INTRODUCTION: Hepatitis C virus (HCV) is an important cause of hepatitis, hepatic steatosis, cirrhosis and hepatocellular carcinoma in the world and in our country. HCV is classified into seven genotypes and 67 subtypes. We aimed to determine HCV genotypes from the samples sent to
Microbiology Laboratory of Bursa Uludağ University Health Sciences Research and Application Center.

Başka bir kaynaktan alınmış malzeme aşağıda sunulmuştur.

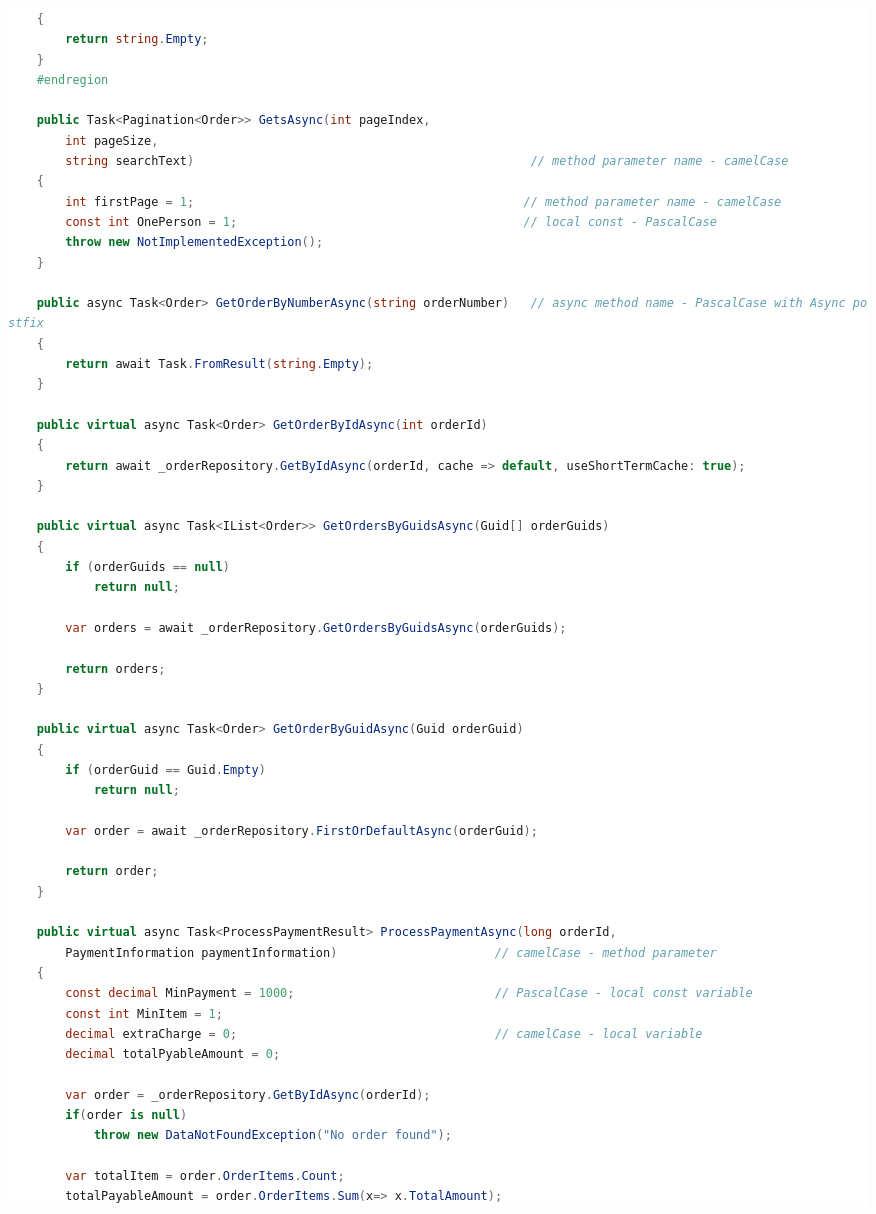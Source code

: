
 ```cs
    {
        return string.Empty;
    }
    #endregion

    public Task<Pagination<Order>> GetsAsync(int pageIndex, 
        int pageSize, 
        string searchText)                                               // method parameter name - camelCase
    {
        int firstPage = 1;                                              // method parameter name - camelCase
        const int OnePerson = 1;                                        // local const - PascalCase
        throw new NotImplementedException();
    }

    public async Task<Order> GetOrderByNumberAsync(string orderNumber)   // async method name - PascalCase with Async postfix
    {
        return await Task.FromResult(string.Empty);
    }

    public virtual async Task<Order> GetOrderByIdAsync(int orderId)     
    {
        return await _orderRepository.GetByIdAsync(orderId, cache => default, useShortTermCache: true);
    }

    public virtual async Task<IList<Order>> GetOrdersByGuidsAsync(Guid[] orderGuids)
    {
        if (orderGuids == null)
            return null;
            
        var orders = await _orderRepository.GetOrdersByGuidsAsync(orderGuids);

        return orders;
    }

    public virtual async Task<Order> GetOrderByGuidAsync(Guid orderGuid)
    {
        if (orderGuid == Guid.Empty)
            return null;

        var order = await _orderRepository.FirstOrDefaultAsync(orderGuid);

        return order;
    }

    public virtual async Task<ProcessPaymentResult> ProcessPaymentAsync(long orderId, 
        PaymentInformation paymentInformation)                      // camelCase - method parameter
    {
        const decimal MinPayment = 1000;                            // PascalCase - local const variable 
        const int MinItem = 1;
        decimal extraCharge = 0;                                    // camelCase - local variable
        decimal totalPyableAmount = 0;
        
        var order = _orderRepository.GetByIdAsync(orderId);
        if(order is null)
            throw new DataNotFoundException("No order found");

        var totalItem = order.OrderItems.Count;
        totalPayableAmount = order.OrderItems.Sum(x=> x.TotalAmount);
```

METHODS: In this study, HCV-RNA positive plasma samples from patients with chronic HCV infection coming between January 2016 and December 2020 were analyzed retrospectively for their genotypes. Genotypes 1a, 1b, 2, 3, 4, 5, 6 were identified using the Abbott RealTime HCV
Genotype II (Abbott Molecular, USA) kit.
RESULTS: Of the patients included in the study, 322 (43.5%) were male and 418 (56.5%) were female. The age of the patients ranged between 9 and 95 years, and the average age was found to be 57.8 years. Dominant genotype was 1b, but the frequency of genotype 1b regressed proportionally during the years from 74% in 2016 to 63% in 2020. Genotype 1a and 3 increased proportionally over the years. Genotype 3, on the other hand, was seen at a rate of 6% in 2016, and increased to 17% in 2020. The increase in the rates of genotype 3 and 4 was found to be statistically significant. Forty-eight (6.5%) patients were foreign nationals. Genotype 3, which was the most common genotype in foreign patients, was detected in 18 (38%) of the patients, genotype 1b in 17 (35%), and genotype 4 in five patients (10%).
DISCUSSION AND CONCLUSION: Since HCV genotypes are affected by tourism and mass migration movements, periodic updating of the data is epidemiologically important, as it plays a role in the selection of direct-acting antiviral drugs used in treatment.